> _Problem details_:
Retyping the data exactly is the task. Include every line.

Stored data

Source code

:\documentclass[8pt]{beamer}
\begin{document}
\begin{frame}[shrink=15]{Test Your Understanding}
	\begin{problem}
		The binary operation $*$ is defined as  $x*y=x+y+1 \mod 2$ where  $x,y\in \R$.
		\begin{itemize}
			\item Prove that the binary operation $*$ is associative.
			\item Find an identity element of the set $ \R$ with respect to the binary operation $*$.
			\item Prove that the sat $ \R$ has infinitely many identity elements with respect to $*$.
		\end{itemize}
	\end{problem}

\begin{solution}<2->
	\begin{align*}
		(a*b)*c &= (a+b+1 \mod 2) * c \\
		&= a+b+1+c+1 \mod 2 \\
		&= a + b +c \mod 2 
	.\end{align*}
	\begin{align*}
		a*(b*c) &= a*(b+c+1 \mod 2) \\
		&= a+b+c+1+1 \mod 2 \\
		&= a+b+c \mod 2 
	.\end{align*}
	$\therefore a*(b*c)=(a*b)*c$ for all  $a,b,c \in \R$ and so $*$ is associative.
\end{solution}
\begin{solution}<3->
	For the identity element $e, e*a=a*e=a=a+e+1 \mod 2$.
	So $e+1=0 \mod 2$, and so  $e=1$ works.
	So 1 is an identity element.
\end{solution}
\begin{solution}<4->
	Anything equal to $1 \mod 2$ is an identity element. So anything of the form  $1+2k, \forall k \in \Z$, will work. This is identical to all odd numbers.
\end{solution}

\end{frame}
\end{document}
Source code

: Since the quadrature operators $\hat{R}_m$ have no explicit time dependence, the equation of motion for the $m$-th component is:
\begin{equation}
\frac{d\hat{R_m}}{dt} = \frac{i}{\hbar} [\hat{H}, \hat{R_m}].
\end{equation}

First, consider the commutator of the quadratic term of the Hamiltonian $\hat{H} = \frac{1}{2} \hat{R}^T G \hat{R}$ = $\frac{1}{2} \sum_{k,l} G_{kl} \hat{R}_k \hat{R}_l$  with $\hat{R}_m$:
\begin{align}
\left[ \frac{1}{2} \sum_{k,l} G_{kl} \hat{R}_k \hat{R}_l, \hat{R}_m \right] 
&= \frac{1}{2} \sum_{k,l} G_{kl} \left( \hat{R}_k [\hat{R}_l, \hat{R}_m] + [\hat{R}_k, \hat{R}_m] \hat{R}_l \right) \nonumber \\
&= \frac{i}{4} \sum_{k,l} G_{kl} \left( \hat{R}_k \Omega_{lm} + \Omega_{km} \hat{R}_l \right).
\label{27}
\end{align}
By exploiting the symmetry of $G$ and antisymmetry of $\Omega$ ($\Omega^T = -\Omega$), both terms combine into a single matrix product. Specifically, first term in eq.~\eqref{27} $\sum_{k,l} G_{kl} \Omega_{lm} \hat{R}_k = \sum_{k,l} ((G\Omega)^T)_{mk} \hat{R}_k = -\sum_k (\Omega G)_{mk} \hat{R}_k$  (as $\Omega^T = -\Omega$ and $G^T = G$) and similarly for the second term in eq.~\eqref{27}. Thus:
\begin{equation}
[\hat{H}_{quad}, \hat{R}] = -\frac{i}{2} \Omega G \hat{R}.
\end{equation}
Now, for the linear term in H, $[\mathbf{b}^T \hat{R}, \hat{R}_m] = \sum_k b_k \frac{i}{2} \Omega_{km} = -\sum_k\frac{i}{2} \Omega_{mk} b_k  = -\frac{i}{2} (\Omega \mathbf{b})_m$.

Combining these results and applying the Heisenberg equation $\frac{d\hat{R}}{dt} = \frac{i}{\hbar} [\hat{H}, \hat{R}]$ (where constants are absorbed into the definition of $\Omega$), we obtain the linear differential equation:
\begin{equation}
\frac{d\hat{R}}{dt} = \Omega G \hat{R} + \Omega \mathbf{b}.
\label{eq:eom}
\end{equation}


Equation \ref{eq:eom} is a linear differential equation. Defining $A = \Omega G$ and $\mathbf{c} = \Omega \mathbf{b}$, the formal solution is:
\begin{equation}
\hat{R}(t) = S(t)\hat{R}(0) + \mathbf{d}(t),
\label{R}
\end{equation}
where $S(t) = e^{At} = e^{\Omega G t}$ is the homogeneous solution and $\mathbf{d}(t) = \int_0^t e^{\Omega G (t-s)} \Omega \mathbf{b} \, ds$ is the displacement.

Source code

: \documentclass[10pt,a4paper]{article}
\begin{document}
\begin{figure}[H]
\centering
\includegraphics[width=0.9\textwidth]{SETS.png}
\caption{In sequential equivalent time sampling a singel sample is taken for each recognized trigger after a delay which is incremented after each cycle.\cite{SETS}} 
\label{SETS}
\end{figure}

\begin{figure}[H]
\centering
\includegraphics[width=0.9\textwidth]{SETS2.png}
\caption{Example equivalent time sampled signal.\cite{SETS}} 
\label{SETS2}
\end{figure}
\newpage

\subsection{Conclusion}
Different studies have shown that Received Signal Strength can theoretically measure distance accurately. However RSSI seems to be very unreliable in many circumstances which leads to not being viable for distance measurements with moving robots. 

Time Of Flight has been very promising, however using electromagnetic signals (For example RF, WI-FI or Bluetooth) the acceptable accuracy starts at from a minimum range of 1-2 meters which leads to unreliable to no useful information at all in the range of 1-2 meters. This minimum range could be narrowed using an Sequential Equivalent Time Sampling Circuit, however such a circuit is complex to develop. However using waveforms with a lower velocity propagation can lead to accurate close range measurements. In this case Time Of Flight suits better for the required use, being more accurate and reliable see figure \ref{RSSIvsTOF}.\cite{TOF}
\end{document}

> _Solution to this task_:
Source code

:\documentclass[8pt]{beamer}
\begin{document}
\begin{frame}[shrink=15]{Test Your Understanding}
	\begin{problem}
		The binary operation $*$ is defined as  $x*y=x+y+1 \mod 2$ where  $x,y\in \R$.
		\begin{itemize}
			\item Prove that the binary operation $*$ is associative.
			\item Find an identity element of the set $ \R$ with respect to the binary operation $*$.
			\item Prove that the sat $ \R$ has infinitely many identity elements with respect to $*$.
		\end{itemize}
	\end{problem}

\begin{solution}<2->
	\begin{align*}
		(a*b)*c &= (a+b+1 \mod 2) * c \\
		&= a+b+1+c+1 \mod 2 \\
		&= a + b +c \mod 2 
	.\end{align*}
	\begin{align*}
		a*(b*c) &= a*(b+c+1 \mod 2) \\
		&= a+b+c+1+1 \mod 2 \\
		&= a+b+c \mod 2 
	.\end{align*}
	$\therefore a*(b*c)=(a*b)*c$ for all  $a,b,c \in \R$ and so $*$ is associative.
\end{solution}
\begin{solution}<3->
	For the identity element $e, e*a=a*e=a=a+e+1 \mod 2$.
	So $e+1=0 \mod 2$, and so  $e=1$ works.
	So 1 is an identity element.
\end{solution}
\begin{solution}<4->
	Anything equal to $1 \mod 2$ is an identity element. So anything of the form  $1+2k, \forall k \in \Z$, will work. This is identical to all odd numbers.
\end{solution}

\end{frame}
\end{document}
Source code

: Since the quadrature operators $\hat{R}_m$ have no explicit time dependence, the equation of motion for the $m$-th component is:
\begin{equation}
\frac{d\hat{R_m}}{dt} = \frac{i}{\hbar} [\hat{H}, \hat{R_m}].
\end{equation}

First, consider the commutator of the quadratic term of the Hamiltonian $\hat{H} = \frac{1}{2} \hat{R}^T G \hat{R}$ = $\frac{1}{2} \sum_{k,l} G_{kl} \hat{R}_k \hat{R}_l$  with $\hat{R}_m$:
\begin{align}
\left[ \frac{1}{2} \sum_{k,l} G_{kl} \hat{R}_k \hat{R}_l, \hat{R}_m \right] 
&= \frac{1}{2} \sum_{k,l} G_{kl} \left( \hat{R}_k [\hat{R}_l, \hat{R}_m] + [\hat{R}_k, \hat{R}_m] \hat{R}_l \right) \nonumber \\
&= \frac{i}{4} \sum_{k,l} G_{kl} \left( \hat{R}_k \Omega_{lm} + \Omega_{km} \hat{R}_l \right).
\label{27}
\end{align}
By exploiting the symmetry of $G$ and antisymmetry of $\Omega$ ($\Omega^T = -\Omega$), both terms combine into a single matrix product. Specifically, first term in eq.~\eqref{27} $\sum_{k,l} G_{kl} \Omega_{lm} \hat{R}_k = \sum_{k,l} ((G\Omega)^T)_{mk} \hat{R}_k = -\sum_k (\Omega G)_{mk} \hat{R}_k$  (as $\Omega^T = -\Omega$ and $G^T = G$) and similarly for the second term in eq.~\eqref{27}. Thus:
\begin{equation}
[\hat{H}_{quad}, \hat{R}] = -\frac{i}{2} \Omega G \hat{R}.
\end{equation}
Now, for the linear term in H, $[\mathbf{b}^T \hat{R}, \hat{R}_m] = \sum_k b_k \frac{i}{2} \Omega_{km} = -\sum_k\frac{i}{2} \Omega_{mk} b_k  = -\frac{i}{2} (\Omega \mathbf{b})_m$.

Combining these results and applying the Heisenberg equation $\frac{d\hat{R}}{dt} = \frac{i}{\hbar} [\hat{H}, \hat{R}]$ (where constants are absorbed into the definition of $\Omega$), we obtain the linear differential equation:
\begin{equation}
\frac{d\hat{R}}{dt} = \Omega G \hat{R} + \Omega \mathbf{b}.
\label{eq:eom}
\end{equation}


Equation \ref{eq:eom} is a linear differential equation. Defining $A = \Omega G$ and $\mathbf{c} = \Omega \mathbf{b}$, the formal solution is:
\begin{equation}
\hat{R}(t) = S(t)\hat{R}(0) + \mathbf{d}(t),
\label{R}
\end{equation}
where $S(t) = e^{At} = e^{\Omega G t}$ is the homogeneous solution and $\mathbf{d}(t) = \int_0^t e^{\Omega G (t-s)} \Omega \mathbf{b} \, ds$ is the displacement.

Source code

: \documentclass[10pt,a4paper]{article}
\begin{document}
\begin{figure}[H]
\centering
\includegraphics[width=0.9\textwidth]{SETS.png}
\caption{In sequential equivalent time sampling a singel sample is taken for each recognized trigger after a delay which is incremented after each cycle.\cite{SETS}} 
\label{SETS}
\end{figure}

\begin{figure}[H]
\centering
\includegraphics[width=0.9\textwidth]{SETS2.png}
\caption{Example equivalent time sampled signal.\cite{SETS}} 
\label{SETS2}
\end{figure}
\newpage

\subsection{Conclusion}
Different studies have shown that Received Signal Strength can theoretically measure distance accurately. However RSSI seems to be very unreliable in many circumstances which leads to not being viable for distance measurements with moving robots. 

Time Of Flight has been very promising, however using electromagnetic signals (For example RF, WI-FI or Bluetooth) the acceptable accuracy starts at from a minimum range of 1-2 meters which leads to unreliable to no useful information at all in the range of 1-2 meters. This minimum range could be narrowed using an Sequential Equivalent Time Sampling Circuit, however such a circuit is complex to develop. However using waveforms with a lower velocity propagation can lead to accurate close range measurements. In this case Time Of Flight suits better for the required use, being more accurate and reliable see figure \ref{RSSIvsTOF}.\cite{TOF}
\end{document}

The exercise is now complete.